Scan the entries that follow and copy out every line containing "Computer".
*** Opening Task inputs ***
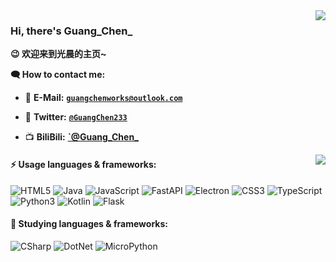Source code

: <a href="#">
  <img align="right" src="https://github-readme-stats.vercel.app/api?username=GuangChen2333&count_private=true&show_icons=true&bg_color=FFFFFF" />
</a>

### Hi, there's Guang_Chen_ 

**😉 欢迎来到光晨的主页~**

**🗨 How to contact me:**

- 📧 **E-Mail:** [**`guangchenworks@outlook.com`**](mailto:guangchenwors@outlook.com)

- 🐤 **Twitter:** [**`@GuangChen233`**](https://twitter.com/GuangChen233)

- 📺 **BiliBili:** [**`@Guang_Chen_**](https://b23.tv/ynHTbIG)

<a href="#">
  <img align="right" src="https://github-readme-stats.vercel.app/api/top-langs/?username=GuangChen2333&count_private=true&show_icons=true&bg_color=FFFFFF&layout=compact&langs_count=6" />
</a>

#### ⚡ Usage languages & frameworks:

![HTML5](https://img.shields.io/badge/HTML5-E34F26?logo=html5&style=flat-square&logoColor=white)
![Java](https://img.shields.io/badge/Java-orange?style=flat-square&logo=OpenJDK&logoColor=white)
![JavaScript](https://img.shields.io/badge/JavaScript-F7DF1E?logo=javascript&style=flat-square&logoColor=black)
![FastAPI](https://img.shields.io/badge/FastAPI-009688?style=flat-square&logo=FastAPI&logoColor=white)
![Electron](https://img.shields.io/badge/Electron-47848F?style=flat-square&logo=Electron&logoColor=white)
![CSS3](https://img.shields.io/badge/CSS3-1572B6?logo=CSS3&style=flat-square&logoColor=white)
![TypeScript](https://img.shields.io/badge/TypeScript-3178C6?style=flat-square&logo=TypeScript&logoColor=white)
![Python3](https://img.shields.io/badge/Python3-3776AB?logo=Python&style=flat-square&logoColor=white)
![Kotlin](https://img.shields.io/badge/Kotilin-7F52FF?style=flat-square&logo=kotlin&logoColor=white)
![Flask](https://img.shields.io/badge/Flask-black?style=flat-square&logo=Flask&logoColor=white)

#### 🔰 Studying languages & frameworks:
![CSharp](https://img.shields.io/badge/CSharp-239120?style=flat-square&logo=C%20Sharp&logoColor=white)
![DotNet](https://img.shields.io/badge/.NET%20Framework-512BD4?style=flat-square&logo=.NET&logoColor=white)
![MicroPython](https://img.shields.io/badge/MicroPython-2B2728?style=flat-square&logo=MicroPython&logoColor=white)
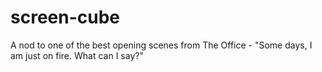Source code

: # screen-cube
A nod to one of the best opening scenes from The Office - "Some days, I am just on fire. What can I say?"

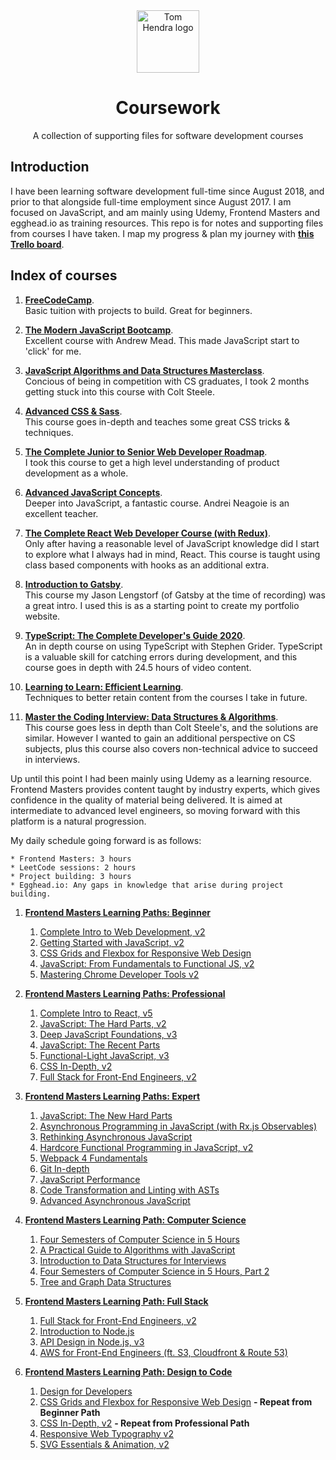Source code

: <div align=center>
<img alt="Tom Hendra logo" src="https://res.cloudinary.com/tomhendra/image/upload/v1567091669/tomhendra-logo/tomhendra-logo-round-1024.png" width="100" />
<h1>Coursework</h1>
<p>A collection of supporting files for software development courses</p>
</div>

## Introduction

I have been learning software development full-time since August 2018, and prior to that alongside full-time employment since August 2017. I am focused on JavaScript, and am mainly using Udemy, Frontend Masters and egghead.io as training resources. This repo is for notes and supporting files from courses I have taken. I map my progress & plan my journey with **[this Trello board](https://trello.com/b/R1CVyI4S)**.

## Index of courses

1.  **[FreeCodeCamp](free-code-camp)**.\
    Basic tuition with projects to build. Great for beginners.

2.  **[The Modern JavaScript Bootcamp](modern-javascript-bootcamp)**.\
    Excellent course with Andrew Mead. This made JavaScript start to 'click' for me.

3.  **[JavaScript Algorithms and Data Structures Masterclass](algorithms-and-data-structures)**.\
    Concious of being in competition with CS graduates, I took 2 months getting stuck into this course with Colt Steele.

4.  **[Advanced CSS & Sass](advanced-css-and-sass)**.\
    This course goes in-depth and teaches some great CSS tricks & techniques.

5.  **[The Complete Junior to Senior Web Developer Roadmap](complete-junior-to-senior-web-developer)**.\
    I took this course to get a high level understanding of product development as a whole.

6.  **[Advanced JavaScript Concepts](advanced-javascript-concepts)**.\
    Deeper into JavaScript, a fantastic course. Andrei Neagoie is an excellent teacher.

7.  **[The Complete React Web Developer Course (with Redux)](complete-react-web-developer)**.\
    Only after having a reasonable level of JavaScript knowledge did I start to explore what I always had in mind, React. This course is taught using class based components with hooks as an additional extra.

8.  **[Introduction to Gatsby](frontend-masters--gatsby-intro)**.\
     This course my Jason Lengstorf (of Gatsby at the time of recording) was a great intro. I used this is as a starting point to create my portfolio website.

9.  **[TypeScript: The Complete Developer's Guide 2020](typescript-complete-developers-guide)**.\
    An in depth course on using TypeScript with Stephen Grider. TypeScript is a valuable skill for catching errors during development, and this course goes in depth with 24.5 hours of video content.

10. **[Learning to Learn: Efficient Learning](learning-to-learn)**.\
    Techniques to better retain content from the courses I take in future.

11. **[Master the Coding Interview: Data Structures & Algorithms](master-the-coding-interview)**.\
    This course goes less in depth than Colt Steele's, and the solutions are similar. However I wanted to gain an additional perspective on CS subjects, plus this course also covers non-technical advice to succeed in interviews.

Up until this point I had been mainly using Udemy as a learning resource. Frontend Masters provides content taught by industry experts, which gives confidence in the quality of material being delivered. It is aimed at intermediate to advanced level engineers, so moving forward with this platform is a natural progression.

My daily schedule going forward is as follows:

    * Frontend Masters: 3 hours
    * LeetCode sessions: 2 hours
    * Project building: 3 hours
    * Egghead.io: Any gaps in knowledge that arise during project building.

1.  **[Frontend Masters Learning Paths: Beginner]()**

    1. [Complete Intro to Web Development, v2]()
    2. [Getting Started with JavaScript, v2]()
    3. [CSS Grids and Flexbox for Responsive Web Design]()
    4. [JavaScript: From Fundamentals to Functional JS, v2]()
    5. [Mastering Chrome Developer Tools v2]()

2.  **[Frontend Masters Learning Paths: Professional]()**

    1.  [Complete Intro to React, v5]()
    2.  [JavaScript: The Hard Parts, v2]()
    3.  [Deep JavaScript Foundations, v3]()
    4.  [JavaScript: The Recent Parts]()
    5.  [Functional-Light JavaScript, v3]()
    6.  [CSS In-Depth, v2]()
    7.  [Full Stack for Front-End Engineers, v2]()

3.  **[Frontend Masters Learning Paths: Expert]()**

    1.  [JavaScript: The New Hard Parts]()
    2.  [Asynchronous Programming in JavaScript (with Rx.js Observables)]()
    3.  [Rethinking Asynchronous JavaScript]()
    4.  [Hardcore Functional Programming in JavaScript, v2]()
    5.  [Webpack 4 Fundamentals]()
    6.  [Git In-depth]()
    7.  [JavaScript Performance]()
    8.  [Code Transformation and Linting with ASTs]()
    9.  [Advanced Asynchronous JavaScript]()

4.  **[Frontend Masters Learning Path: Computer Science]()**

    1.  [Four Semesters of Computer Science in 5 Hours]()
    2.  [A Practical Guide to Algorithms with JavaScript]()
    3.  [Introduction to Data Structures for Interviews]()
    4.  [Four Semesters of Computer Science in 5 Hours, Part 2]()
    5.  [Tree and Graph Data Structures]()

5.  **[Frontend Masters Learning Path: Full Stack]()**

    1.  [Full Stack for Front-End Engineers, v2]()
    2.  [Introduction to Node.js]()
    3.  [API Design in Node.js, v3]()
    4.  [AWS for Front-End Engineers (ft. S3, Cloudfront & Route 53)]()

6.  **[Frontend Masters Learning Path: Design to Code]()**
    1.  [Design for Developers]()
    2.  [CSS Grids and Flexbox for Responsive Web Design]() **- Repeat from Beginner Path**
    3.  [CSS In-Depth, v2]() **- Repeat from Professional Path**
    4.  [Responsive Web Typography v2]()
    5.  [SVG Essentials & Animation, v2]()
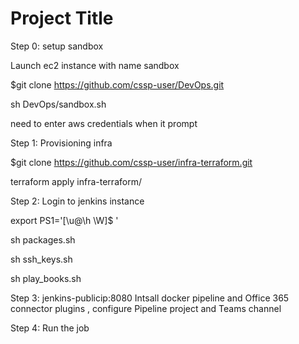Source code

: # Project Title

Step 0: setup sandbox

Launch ec2 instance with name sandbox

$git clone https://github.com/cssp-user/DevOps.git

sh DevOps/sandbox.sh

need to enter aws credentials when it prompt


Step 1: Provisioning infra

$git clone https://github.com/cssp-user/infra-terraform.git

terraform apply infra-terraform/

Step 2: Login to jenkins instance

export PS1='[\u@\h \W]\$ ' 

sh packages.sh

sh ssh_keys.sh

sh play_books.sh


Step 3: jenkins-publicip:8080
Intsall docker pipeline and Office 365 connector plugins , configure Pipeline project and Teams channel



Step 4: Run the job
*** Closing Task inputs ***
» **Answer to this exercise**:
4.  **[Frontend Masters Learning Path: Computer Science]()**
    1.  [Four Semesters of Computer Science in 5 Hours]()
    4.  [Four Semesters of Computer Science in 5 Hours, Part 2]()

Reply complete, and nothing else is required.